Interrogée sur comment LO tenterait de faire peur au grand patronat, Arthaud a répondu: «Il faut commencer à s’organiser par la base, j’ai envie de dire.»

Mais elle a subitement mis fin à l’entrevue quand le PES l’a interrogée sur la guerre avec la Russie: «Là, je ne vais pas répondre.» Alors qu’elle partait, les militants du PES lui ont demandé si son appel à mobiliser la base signifiait que LO prône la mobilisation des travailleurs indépendamment des appareils syndicaux. Arthaud a répondu: «Non, les travailleurs, il faut qu’ils s’organisent derrière des militants en qui ils ont confiance.»

En réalité, LO est un parti petit-bourgeois qui calomnie les luttes ouvrières afin de couvrir des bureaucraties syndicales staliniennes indéfendables qui, elles, courent après le gouvernement militariste et austéritaire de Macron-Barnier.
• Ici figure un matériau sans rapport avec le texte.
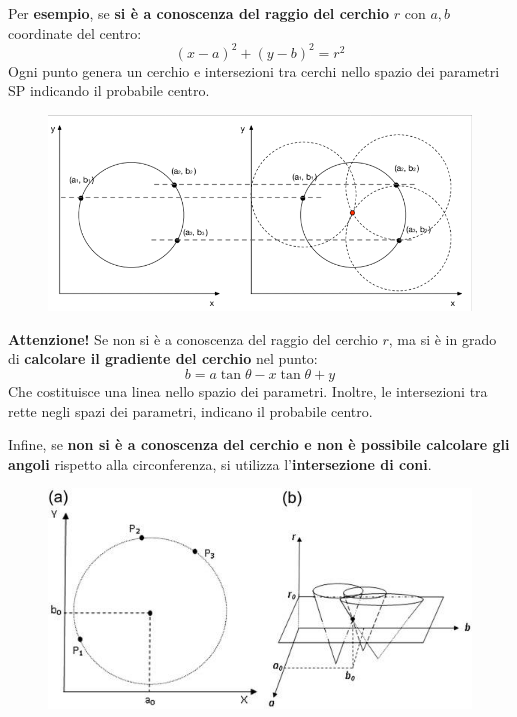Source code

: \documentclass[a4paper]{article}
\begin{document}
	\noindent
	Per \textcolor{Green4}{\textbf{esempio}}, se \textbf{si è a conoscenza del raggio del cerchio} $r$ con $a,b$ coordinate del centro:
	\begin{equation*}
		\left(x-a\right)^{2} + \left(y-b\right)^{2} = r^{2}
	\end{equation*}
	Ogni punto genera un cerchio e intersezioni tra cerchi nello spazio dei parametri SP indicando il probabile centro.
	\begin{figure}[!htp]
		\centering
		\includegraphics[width=\textwidth]{img/trasformata_hough_cerchio.png}
	\end{figure}
	
	\noindent
	\textcolor{Green4}{\textbf{Attenzione!}} Se non si è a conoscenza del raggio del cerchio $r$, ma si è in grado di \textbf{calcolare il gradiente del cerchio} nel punto:
	\begin{equation*}
		b = a \tan\theta - x \tan\theta + y
	\end{equation*}
	Che costituisce una linea nello spazio dei parametri. Inoltre, le intersezioni tra rette negli spazi dei parametri, indicano il probabile centro.\newpage
	
	\noindent
	Infine, se \textbf{non si è a conoscenza del cerchio e non è possibile calcolare gli angoli} rispetto alla circonferenza, si utilizza l'\textbf{intersezione di coni}.
	\begin{figure}[!htp]
		\centering
		\includegraphics[width=.9\textwidth]{img/trasformata_hough_coni.png}
	\end{figure}
\end{document}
Ceci ne peut faire autre chose que produire un désastre pour la défense de l’emploi et de la production dans la filière de l’automobile.

La question décisive pour défendre l’automobile est de construire une lutte internationale unifiée des travailleurs de ce secteur. C’est les travailleurs qui créent les richesses, et ils peuvent mobiliser un large soutien d’autres travailleurs qui rejettent les politiques d’austérité et de guerre imposées par les gouvernements impérialistes. Mais ceci nécessite une lutte sans compromission avec des gouvernements d’extrême-droite, et la construction, indépendamment des bureacraties syndicales, de l’Alliance ouvrière internationale des comités de la base.